During my years in theater, we would put up plays that required a short performance between major segments. Our resident saxophonist had just graduated, leaving behind a huge hole to fill in our act. I was always enamored by the instrument so I decided to pick it up and learn it myself. I had about three months to practice my short piece.

It wasn’t as easy as I thought.

A few weeks before my debut performance and I was still unprepared for my part. The pressure of filling such a vital role in our play was getting to me. I went to our managing director’s office to ask if we could do something else instead.

What he told me that day changed my life.

After I finished sharing about my anxiety, he took a deep breath and spoke words that would resonate in me for many years to come.

“Miggy, I believe in you.”

Mr. Pagsanghan (or more affectionately known as Mr. Pagsi) is one of the most legendary teachers in the country. He has received numerous awards for his work in the theater arts, education, and leadership. He has also taught and mentored thousands of people throughout his decades in the profession. And as for me? I was a scrawny, insecure, pimply-faced teenager who was scared shitless to play an instrument I had just picked up. For him to tell me that absolutely meant the world to me.

After that day, I would end up absolutely crushing the performance and playing dozens of other shows after. I reflected on our meeting a while back and realized that Mr. Pagsi taught me one of the greatest lessons I’ve ever learned.
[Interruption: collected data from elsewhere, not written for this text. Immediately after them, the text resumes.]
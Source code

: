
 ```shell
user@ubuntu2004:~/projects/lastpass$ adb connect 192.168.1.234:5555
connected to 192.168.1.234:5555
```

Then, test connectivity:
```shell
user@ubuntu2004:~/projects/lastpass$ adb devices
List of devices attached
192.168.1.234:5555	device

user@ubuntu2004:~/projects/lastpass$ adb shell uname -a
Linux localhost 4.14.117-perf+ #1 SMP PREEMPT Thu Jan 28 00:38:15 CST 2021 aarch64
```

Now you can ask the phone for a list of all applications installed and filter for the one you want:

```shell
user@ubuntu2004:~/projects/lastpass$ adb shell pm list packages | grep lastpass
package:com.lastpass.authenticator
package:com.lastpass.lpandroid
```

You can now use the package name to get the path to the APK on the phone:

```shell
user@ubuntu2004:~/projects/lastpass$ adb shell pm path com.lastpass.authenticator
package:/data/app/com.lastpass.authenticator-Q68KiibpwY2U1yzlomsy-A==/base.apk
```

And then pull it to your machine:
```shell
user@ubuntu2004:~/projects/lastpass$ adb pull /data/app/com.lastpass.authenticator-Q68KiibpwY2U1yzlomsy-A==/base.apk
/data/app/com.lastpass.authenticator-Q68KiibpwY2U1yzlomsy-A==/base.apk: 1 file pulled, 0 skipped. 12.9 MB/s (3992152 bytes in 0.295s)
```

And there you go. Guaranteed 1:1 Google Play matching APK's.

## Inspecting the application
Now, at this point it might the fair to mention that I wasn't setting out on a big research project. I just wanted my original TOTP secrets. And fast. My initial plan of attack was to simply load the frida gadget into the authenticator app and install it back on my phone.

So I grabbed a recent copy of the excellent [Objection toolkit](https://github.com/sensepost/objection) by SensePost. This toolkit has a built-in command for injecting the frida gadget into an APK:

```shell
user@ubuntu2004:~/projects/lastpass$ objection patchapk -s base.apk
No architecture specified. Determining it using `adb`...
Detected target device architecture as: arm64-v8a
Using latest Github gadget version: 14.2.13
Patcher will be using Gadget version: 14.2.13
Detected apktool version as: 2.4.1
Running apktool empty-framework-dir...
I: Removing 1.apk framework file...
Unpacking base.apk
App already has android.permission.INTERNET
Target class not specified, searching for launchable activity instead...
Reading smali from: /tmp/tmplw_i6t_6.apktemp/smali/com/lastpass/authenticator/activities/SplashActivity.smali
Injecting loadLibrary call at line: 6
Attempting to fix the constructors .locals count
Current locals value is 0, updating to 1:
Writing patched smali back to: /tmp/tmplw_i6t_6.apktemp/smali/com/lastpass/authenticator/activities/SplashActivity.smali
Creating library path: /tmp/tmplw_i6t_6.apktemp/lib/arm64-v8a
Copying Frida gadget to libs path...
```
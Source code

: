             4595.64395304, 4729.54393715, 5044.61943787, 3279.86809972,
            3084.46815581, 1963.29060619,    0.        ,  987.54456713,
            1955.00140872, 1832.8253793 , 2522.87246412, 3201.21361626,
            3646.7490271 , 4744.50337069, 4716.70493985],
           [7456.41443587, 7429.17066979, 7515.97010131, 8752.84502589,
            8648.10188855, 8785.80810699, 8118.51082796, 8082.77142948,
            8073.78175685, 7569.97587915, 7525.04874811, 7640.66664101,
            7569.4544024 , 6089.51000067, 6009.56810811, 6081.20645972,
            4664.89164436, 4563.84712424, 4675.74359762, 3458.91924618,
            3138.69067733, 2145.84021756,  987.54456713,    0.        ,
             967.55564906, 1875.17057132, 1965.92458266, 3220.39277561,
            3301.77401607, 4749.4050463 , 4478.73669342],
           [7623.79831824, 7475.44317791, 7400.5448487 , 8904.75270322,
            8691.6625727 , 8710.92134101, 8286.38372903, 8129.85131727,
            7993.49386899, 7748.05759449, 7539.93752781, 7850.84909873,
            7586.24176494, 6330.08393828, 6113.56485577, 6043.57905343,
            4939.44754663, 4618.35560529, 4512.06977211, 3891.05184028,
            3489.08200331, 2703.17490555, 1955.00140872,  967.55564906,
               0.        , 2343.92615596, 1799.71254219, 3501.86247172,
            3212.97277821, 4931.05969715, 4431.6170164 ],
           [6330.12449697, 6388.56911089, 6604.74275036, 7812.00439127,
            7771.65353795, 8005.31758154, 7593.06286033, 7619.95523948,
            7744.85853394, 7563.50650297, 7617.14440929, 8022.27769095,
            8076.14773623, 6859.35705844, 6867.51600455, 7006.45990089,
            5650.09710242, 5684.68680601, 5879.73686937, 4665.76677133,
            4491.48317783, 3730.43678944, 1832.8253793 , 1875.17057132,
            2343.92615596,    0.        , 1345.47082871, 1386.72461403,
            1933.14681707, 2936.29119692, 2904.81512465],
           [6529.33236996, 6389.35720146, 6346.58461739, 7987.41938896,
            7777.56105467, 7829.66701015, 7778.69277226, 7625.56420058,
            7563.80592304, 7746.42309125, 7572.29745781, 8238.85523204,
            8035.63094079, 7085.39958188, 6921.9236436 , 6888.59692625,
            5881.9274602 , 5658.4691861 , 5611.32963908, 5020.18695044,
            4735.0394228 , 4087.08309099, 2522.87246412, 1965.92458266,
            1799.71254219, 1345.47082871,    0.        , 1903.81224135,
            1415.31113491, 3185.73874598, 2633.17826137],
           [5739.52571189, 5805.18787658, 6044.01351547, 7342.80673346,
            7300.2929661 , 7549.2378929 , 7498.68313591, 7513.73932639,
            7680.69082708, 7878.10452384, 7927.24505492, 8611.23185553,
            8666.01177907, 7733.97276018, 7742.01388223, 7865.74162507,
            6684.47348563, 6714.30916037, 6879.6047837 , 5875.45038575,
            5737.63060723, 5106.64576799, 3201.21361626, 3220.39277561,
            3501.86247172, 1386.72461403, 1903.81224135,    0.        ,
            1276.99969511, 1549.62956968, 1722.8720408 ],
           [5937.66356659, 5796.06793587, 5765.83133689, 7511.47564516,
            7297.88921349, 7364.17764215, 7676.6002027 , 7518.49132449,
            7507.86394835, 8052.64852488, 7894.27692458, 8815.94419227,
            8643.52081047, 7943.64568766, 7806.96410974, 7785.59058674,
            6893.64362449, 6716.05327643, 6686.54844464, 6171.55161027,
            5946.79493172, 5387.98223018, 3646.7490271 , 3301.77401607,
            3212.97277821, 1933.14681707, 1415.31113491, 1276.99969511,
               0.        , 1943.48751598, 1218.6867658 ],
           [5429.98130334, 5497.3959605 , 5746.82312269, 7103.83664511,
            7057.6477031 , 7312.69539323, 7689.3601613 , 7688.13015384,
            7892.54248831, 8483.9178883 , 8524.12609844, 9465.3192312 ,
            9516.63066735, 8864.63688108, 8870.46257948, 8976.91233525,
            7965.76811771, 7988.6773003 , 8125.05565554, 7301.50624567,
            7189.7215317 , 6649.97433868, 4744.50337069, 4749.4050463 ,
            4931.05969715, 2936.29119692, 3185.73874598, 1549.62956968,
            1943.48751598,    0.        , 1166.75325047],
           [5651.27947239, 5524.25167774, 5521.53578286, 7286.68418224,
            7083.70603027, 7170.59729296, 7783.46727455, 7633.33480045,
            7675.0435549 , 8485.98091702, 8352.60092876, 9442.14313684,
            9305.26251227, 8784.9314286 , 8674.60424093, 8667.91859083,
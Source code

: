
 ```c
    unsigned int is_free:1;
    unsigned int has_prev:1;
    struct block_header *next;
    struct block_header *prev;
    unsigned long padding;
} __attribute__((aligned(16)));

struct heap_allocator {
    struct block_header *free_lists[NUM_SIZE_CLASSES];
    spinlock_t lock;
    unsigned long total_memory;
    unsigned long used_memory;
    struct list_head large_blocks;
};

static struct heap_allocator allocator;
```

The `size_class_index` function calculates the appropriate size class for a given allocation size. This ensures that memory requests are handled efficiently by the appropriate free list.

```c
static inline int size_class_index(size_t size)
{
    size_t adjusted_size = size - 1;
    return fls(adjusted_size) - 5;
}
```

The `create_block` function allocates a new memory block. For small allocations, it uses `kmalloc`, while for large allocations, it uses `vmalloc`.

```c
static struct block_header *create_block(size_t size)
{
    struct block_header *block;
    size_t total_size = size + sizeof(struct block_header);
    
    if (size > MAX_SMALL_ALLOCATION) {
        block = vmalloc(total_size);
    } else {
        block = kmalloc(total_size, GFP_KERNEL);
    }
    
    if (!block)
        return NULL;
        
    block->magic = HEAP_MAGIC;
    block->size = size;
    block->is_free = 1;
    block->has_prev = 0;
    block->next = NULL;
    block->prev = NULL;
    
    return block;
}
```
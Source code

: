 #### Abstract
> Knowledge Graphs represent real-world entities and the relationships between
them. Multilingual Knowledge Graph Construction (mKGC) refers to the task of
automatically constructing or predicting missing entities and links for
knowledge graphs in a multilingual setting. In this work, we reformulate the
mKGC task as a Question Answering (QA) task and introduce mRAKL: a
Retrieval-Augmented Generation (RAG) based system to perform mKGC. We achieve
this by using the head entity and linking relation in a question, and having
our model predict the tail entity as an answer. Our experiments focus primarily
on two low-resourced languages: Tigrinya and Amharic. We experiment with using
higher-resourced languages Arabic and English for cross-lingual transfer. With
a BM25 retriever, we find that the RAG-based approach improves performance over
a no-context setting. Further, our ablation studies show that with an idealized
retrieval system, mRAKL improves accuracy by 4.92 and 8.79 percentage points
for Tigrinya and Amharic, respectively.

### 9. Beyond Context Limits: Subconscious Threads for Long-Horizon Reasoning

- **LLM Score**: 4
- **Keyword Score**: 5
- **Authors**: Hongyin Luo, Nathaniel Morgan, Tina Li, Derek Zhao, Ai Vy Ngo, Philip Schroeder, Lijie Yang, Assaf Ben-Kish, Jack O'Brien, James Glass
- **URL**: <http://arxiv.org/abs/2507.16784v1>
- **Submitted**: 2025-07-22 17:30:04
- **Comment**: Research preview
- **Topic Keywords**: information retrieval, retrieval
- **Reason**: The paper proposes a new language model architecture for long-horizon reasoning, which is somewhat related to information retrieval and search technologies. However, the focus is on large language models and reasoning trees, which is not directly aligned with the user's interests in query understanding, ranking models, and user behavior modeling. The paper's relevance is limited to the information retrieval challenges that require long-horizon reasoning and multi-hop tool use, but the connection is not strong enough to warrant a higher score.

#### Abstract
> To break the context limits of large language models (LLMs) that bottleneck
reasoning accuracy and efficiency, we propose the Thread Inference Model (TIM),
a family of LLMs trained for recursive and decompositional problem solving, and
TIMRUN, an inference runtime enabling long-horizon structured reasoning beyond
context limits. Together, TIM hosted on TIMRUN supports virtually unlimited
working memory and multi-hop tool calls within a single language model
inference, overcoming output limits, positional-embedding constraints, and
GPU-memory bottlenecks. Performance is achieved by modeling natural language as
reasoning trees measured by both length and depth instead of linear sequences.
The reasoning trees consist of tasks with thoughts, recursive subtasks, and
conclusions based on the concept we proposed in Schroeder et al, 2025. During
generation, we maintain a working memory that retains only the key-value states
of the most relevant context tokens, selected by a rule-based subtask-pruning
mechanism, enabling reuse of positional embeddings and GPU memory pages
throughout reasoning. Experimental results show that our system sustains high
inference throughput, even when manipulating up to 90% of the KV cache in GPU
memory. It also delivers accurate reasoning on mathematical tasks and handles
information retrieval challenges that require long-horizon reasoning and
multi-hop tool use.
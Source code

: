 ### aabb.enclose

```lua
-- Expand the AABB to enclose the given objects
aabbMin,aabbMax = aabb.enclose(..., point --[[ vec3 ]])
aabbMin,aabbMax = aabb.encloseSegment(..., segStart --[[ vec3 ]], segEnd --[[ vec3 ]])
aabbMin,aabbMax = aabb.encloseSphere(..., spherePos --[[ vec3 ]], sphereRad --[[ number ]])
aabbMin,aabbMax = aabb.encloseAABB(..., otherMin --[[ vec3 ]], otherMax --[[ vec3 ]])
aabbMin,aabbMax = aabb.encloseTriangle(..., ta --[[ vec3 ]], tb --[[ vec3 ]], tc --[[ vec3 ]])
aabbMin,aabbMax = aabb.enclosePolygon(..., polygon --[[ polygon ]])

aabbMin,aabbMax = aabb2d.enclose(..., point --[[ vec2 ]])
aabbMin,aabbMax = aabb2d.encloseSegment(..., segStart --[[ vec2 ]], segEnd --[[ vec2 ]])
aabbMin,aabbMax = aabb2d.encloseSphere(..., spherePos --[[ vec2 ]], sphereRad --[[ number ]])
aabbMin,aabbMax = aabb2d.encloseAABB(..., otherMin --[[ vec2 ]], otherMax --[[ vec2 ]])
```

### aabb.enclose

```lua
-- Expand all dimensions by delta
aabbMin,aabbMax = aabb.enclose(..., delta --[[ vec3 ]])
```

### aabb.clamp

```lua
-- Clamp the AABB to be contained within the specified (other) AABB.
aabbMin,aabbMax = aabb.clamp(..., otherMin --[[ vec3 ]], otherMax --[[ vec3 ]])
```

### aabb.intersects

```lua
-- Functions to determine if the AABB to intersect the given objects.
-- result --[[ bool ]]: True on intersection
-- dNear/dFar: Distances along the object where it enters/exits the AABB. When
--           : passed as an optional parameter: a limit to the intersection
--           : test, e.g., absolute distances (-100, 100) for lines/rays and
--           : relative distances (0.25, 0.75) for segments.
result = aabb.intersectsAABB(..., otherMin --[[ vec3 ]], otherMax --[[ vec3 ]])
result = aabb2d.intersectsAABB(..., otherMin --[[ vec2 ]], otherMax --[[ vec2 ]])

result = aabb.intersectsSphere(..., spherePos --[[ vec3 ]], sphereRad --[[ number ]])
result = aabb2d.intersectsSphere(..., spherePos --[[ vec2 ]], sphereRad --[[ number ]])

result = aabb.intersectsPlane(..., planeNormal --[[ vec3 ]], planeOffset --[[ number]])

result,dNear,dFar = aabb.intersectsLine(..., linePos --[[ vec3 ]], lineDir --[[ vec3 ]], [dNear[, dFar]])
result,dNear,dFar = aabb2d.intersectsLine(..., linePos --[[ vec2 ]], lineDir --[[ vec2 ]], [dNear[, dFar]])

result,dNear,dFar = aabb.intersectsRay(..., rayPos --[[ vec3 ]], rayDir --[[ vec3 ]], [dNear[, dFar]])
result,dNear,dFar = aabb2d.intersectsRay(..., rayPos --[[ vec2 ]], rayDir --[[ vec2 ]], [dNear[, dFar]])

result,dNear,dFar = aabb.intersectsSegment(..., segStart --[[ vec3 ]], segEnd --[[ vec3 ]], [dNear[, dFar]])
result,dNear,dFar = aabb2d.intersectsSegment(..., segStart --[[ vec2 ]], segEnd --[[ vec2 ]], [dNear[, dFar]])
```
Life is a game of confidence.

How many times have we sabotaged a project or performance because of insecurity and doubt? Confidence is the currency of success. You’ll need a hell lot if you want to move forward with anything that you do. Yes, skill and a work ethic is absolutely important. But these are the parts of your engine and drive. What ignites the whole thing is confidence. It’s what separates the good from the great. However, there is another aspect of confidence that not a lot of other people know about — and that is confidence is best shared with others.

The confidence I was given a decade ago would serve as the foundation of my confidence today. It grew exponentially throughout the years and spilled out to other aspects of my life. It was an empowering moment, one that would allow me to take step after step to heights I never thought was possible. I have the confidence to do the things I do today all because Mr. Pagsi took the time to say that he believed in me.

We are all social creatures. We can generate confidence for ourselves all we want but we will always need some sort of validation from others. It’s simply how we are wired to function. I have seen firsthand how confidence can transform a life, how simple words can turn a scrawny, insecure, pimply-faced teenager to a leader of his own company. That is why I never pass on a chance to reassure a teammate, student, or friend. Words of encouragement, no matter how short or long, can mean the difference between good and great, between quitting and trying again.

We can only stay strong by ourselves for so long. There will be times when we need to lean on others for strength. I am where I am now because many other people along the way have given me the confidence to take another step or give it another go. This has made a profound difference in me, so much so that I have made it a point to be as encouraging to others as I can. When you ever get the chance, take a moment to build up the people around you. You really never know how far this confidence can take another person.